# YOUR ASSIGNMENT
From the entries that follow, copy every line with the word "list".
------------
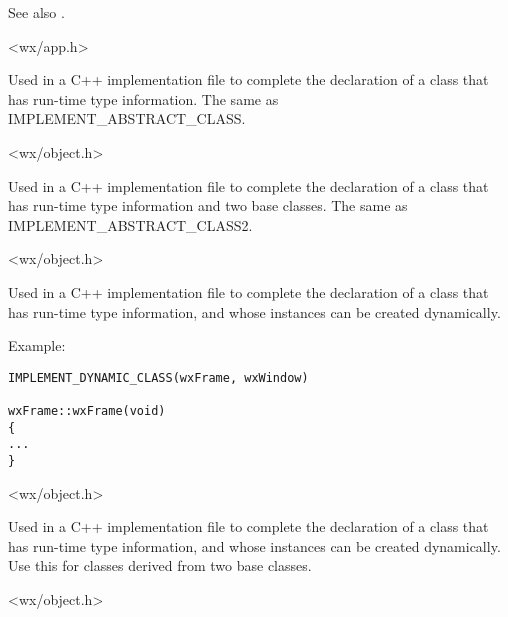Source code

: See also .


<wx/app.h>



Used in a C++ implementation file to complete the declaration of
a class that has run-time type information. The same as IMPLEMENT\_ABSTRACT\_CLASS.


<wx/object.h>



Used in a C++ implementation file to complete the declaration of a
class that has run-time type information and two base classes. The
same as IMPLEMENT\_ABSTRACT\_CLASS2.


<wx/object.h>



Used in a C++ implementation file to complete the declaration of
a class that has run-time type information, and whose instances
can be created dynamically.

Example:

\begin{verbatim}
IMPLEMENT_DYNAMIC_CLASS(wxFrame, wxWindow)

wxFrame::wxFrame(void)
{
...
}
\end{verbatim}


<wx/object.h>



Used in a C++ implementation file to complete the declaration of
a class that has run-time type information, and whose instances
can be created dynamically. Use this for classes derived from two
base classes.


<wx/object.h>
------------
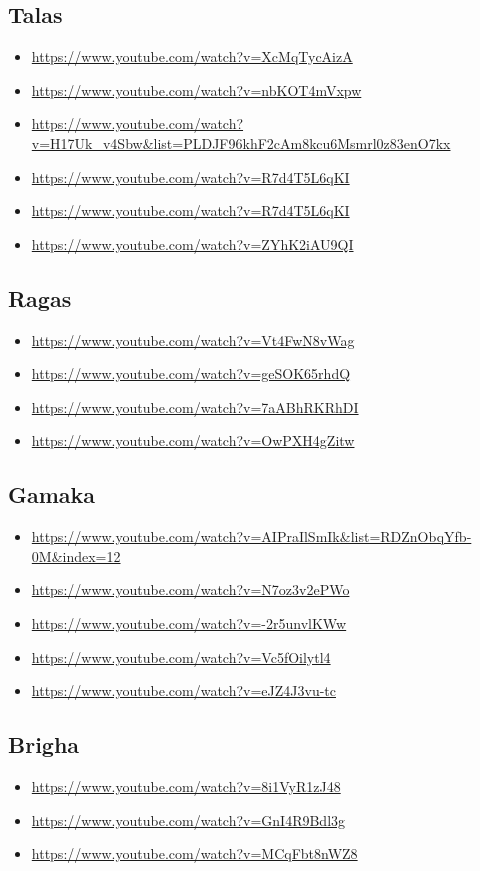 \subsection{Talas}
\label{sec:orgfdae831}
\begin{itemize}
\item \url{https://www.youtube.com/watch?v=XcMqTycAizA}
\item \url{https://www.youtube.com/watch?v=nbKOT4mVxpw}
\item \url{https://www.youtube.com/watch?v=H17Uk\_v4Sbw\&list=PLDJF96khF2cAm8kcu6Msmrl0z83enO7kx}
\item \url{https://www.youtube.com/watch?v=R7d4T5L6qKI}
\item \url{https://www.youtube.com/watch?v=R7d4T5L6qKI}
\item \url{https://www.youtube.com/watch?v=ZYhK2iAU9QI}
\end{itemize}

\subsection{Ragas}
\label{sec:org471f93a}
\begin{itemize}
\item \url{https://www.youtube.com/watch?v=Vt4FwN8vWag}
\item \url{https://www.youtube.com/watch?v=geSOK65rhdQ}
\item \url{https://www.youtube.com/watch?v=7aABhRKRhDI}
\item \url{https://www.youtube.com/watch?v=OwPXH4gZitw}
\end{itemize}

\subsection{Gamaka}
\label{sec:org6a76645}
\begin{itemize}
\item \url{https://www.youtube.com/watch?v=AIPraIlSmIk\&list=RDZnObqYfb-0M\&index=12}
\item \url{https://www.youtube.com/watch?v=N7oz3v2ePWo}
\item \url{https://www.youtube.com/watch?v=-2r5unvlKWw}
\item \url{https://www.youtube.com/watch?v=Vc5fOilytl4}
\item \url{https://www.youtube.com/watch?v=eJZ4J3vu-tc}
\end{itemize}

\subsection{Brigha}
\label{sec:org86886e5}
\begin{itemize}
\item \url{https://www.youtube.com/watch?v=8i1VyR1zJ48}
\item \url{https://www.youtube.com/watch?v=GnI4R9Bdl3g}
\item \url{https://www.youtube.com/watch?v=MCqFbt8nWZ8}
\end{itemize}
------------
# SOLVED PROBLEM
\item \url{https://www.youtube.com/watch?v=H17Uk\_v4Sbw\&list=PLDJF96khF2cAm8kcu6Msmrl0z83enO7kx}
\item \url{https://www.youtube.com/watch?v=AIPraIlSmIk\&list=RDZnObqYfb-0M\&index=12}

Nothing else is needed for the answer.